Imagine that the green block represents an if-then-else branch. The branch predictor calculates which branch is more likely to be taken, fetches the next set of instructions associated with that branch, and begins speculatively executing them before it knows which of the two code branches it’ll be using. In the diagram above, these speculative instructions are represented as the purple box. If the branch predictor guessed correctly, then the next set of instructions the CPU needed are lined up and ready to go, with no pipeline stall or execution delay.

Without branch prediction and speculative execution, the CPU doesn’t know which branch it will take until the first instruction in the pipeline (the green box) finishes executing and moves to Stage 4. Instead of having moving straight from one set of instructions to the next, the CPU has to wait for the appropriate instructions to arrive. This hurts system performance since it’s time the CPU could be performing useful work.

The reason its “speculative” execution, of course, is because the CPU might be wrong. If it is, the system loads the appropriate data and executes those instructions instead. But branch predictors aren’t wrong very often; accuracy rates are typically above 95 percent.

Why Use Speculative Execution?

Decades ago, before out-of-order execution was invented, CPUs were what we today call “in order” designs. Instructions executed in the order they were received, with no attempt to reorder them or execute them more efficiently.
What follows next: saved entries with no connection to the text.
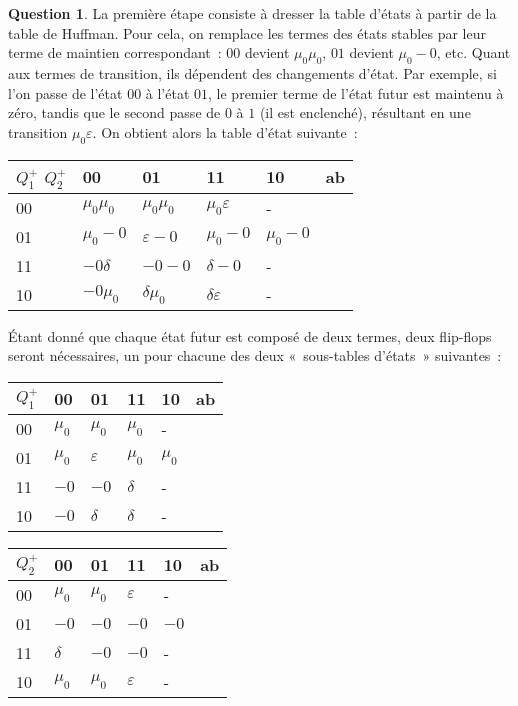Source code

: \documentclass[11pt,a4paper]{article}
\theoremstyle{definition}%
\newtheorem{Q}{Question}[] %
\begin{document}
\begin{Q}
{		La première étape consiste à dresser la table d'états à partir de la table de Huffman.
		Pour cela, on remplace les termes des états stables par leur terme de maintien correspondant~: $00$ devient $\mu_0\mu_0$, $01$ devient $\mu_0-0$, etc.
		Quant aux termes de transition, ils dépendent des changements d'état. Par exemple, si l'on passe de l'état $00$ à l'état $01$, le premier terme de l'état futur est maintenu à zéro, tandis que le second passe de $0$ à $1$ (il est enclenché), résultant en une transition $\mu_0\varepsilon$.
		On obtient alors la table d'état suivante~:
		\begin{center}
			\begin{tabular}{|l|l|l|l|l|l} \hline
			$Q^+_1$ $Q^+_2$ & 00         & 01         & 11         & 10         & \multicolumn{1}{l|}{ab} \\ \hline
			00           & $\mu_0\mu_0$ & $\mu_0\mu_0$ & $\mu_0\varepsilon$ & - & \\ \cline{1-5}
			01           & $\mu_0-0$ & $\varepsilon-0$ & $\mu_0-0$ & $\mu_0-0$ & \\ \cline{1-5}
			11           & $-0\delta$ & $-0-0$ & $\delta-0$ & - & \\ \cline{1-5}
			10           & $-0\mu_0$ & $\delta\mu_0$ & $\delta\varepsilon$ & - & \\ \cline{1-5}
			\end{tabular}
		\end{center}

		Étant donné que chaque état futur est composé de deux termes, deux flip-flops seront nécessaires, un pour chacune des deux «~sous-tables d'états~» suivantes~:
		\begin{center}
			\begin{tabular}{|l|l|l|l|l|l} \hline
			$Q^+_1$ & 00         & 01         & 11         & 10         & \multicolumn{1}{l|}{ab} \\ \hline
			00           & $\mu_0$ & $\mu_0$ & $\mu_0$ & - & \\ \cline{1-5}
			01           & $\mu_0$ & $\varepsilon$ & $\mu_0$ & $\mu_0$ & \\ \cline{1-5}
			11           & $-0$ & $-0$ & $\delta$ & - & \\ \cline{1-5}
			10           & $-0$ & $\delta$ & $\delta$ & - & \\ \cline{1-5}
			\end{tabular}
			\begin{tabular}{|l|l|l|l|l|l} \hline
			$Q^+_2$ & 00         & 01         & 11         & 10         & \multicolumn{1}{l|}{ab} \\ \hline
			00           & $\mu_0$ & $\mu_0$ & $\varepsilon$ & - & \\ \cline{1-5}
			01           & $-0$ & $-0$ & $-0$ & $-0$ & \\ \cline{1-5}
			11           & $\delta$ & $-0$ & $-0$ & - & \\ \cline{1-5}
			10           & $\mu_0$ & $\mu_0$ & $\varepsilon$ & - & \\ \cline{1-5}
			\end{tabular}
		\end{center}


}
\end{Q}
\end{document}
One of the major problems with in-order execution is that a pipeline stall stops the entire CPU until the issue is resolved.

The other problem that drove the development of speculative execution was the gap between CPU and main memory speeds. The graph below shows the gap between CPU and memory clocks. As the gap grew, the amount of time the CPU spent waiting on main memory to deliver information grew as well. Features like L1, L2, and L3 caches and speculative execution were designed to keep the CPU busy and minimize the time it spent idling.

mem_gap

If memory could match the performance of the CPU there would be no need for caches.

It worked. The combination of large off-die caches and out-of-order execution gave Intel’s Pentium Pro and Pentium II opportunities to stretch their legs in ways previous chips couldn’t match. This graph from a 1997 Anandtech article shows the advantage clearly.

cpuben6

Thanks to the combination of speculative execution and large caches, the Pentium II 166 decisively outperforms a Pentium 250 MMX, despite the fact that the latter has a 1.51x clock speed advantage over the former.

Ultimately, it was the Pentium II that delivered the benefits of out-of-order execution to most consumers. The Pentium II was a fast microprocessor relative to the Pentium systems that had been top-end just a short while before. AMD was an absolutely capable second-tier option, but until the original Athlon launched, Intel had a lock on the absolute performance crown.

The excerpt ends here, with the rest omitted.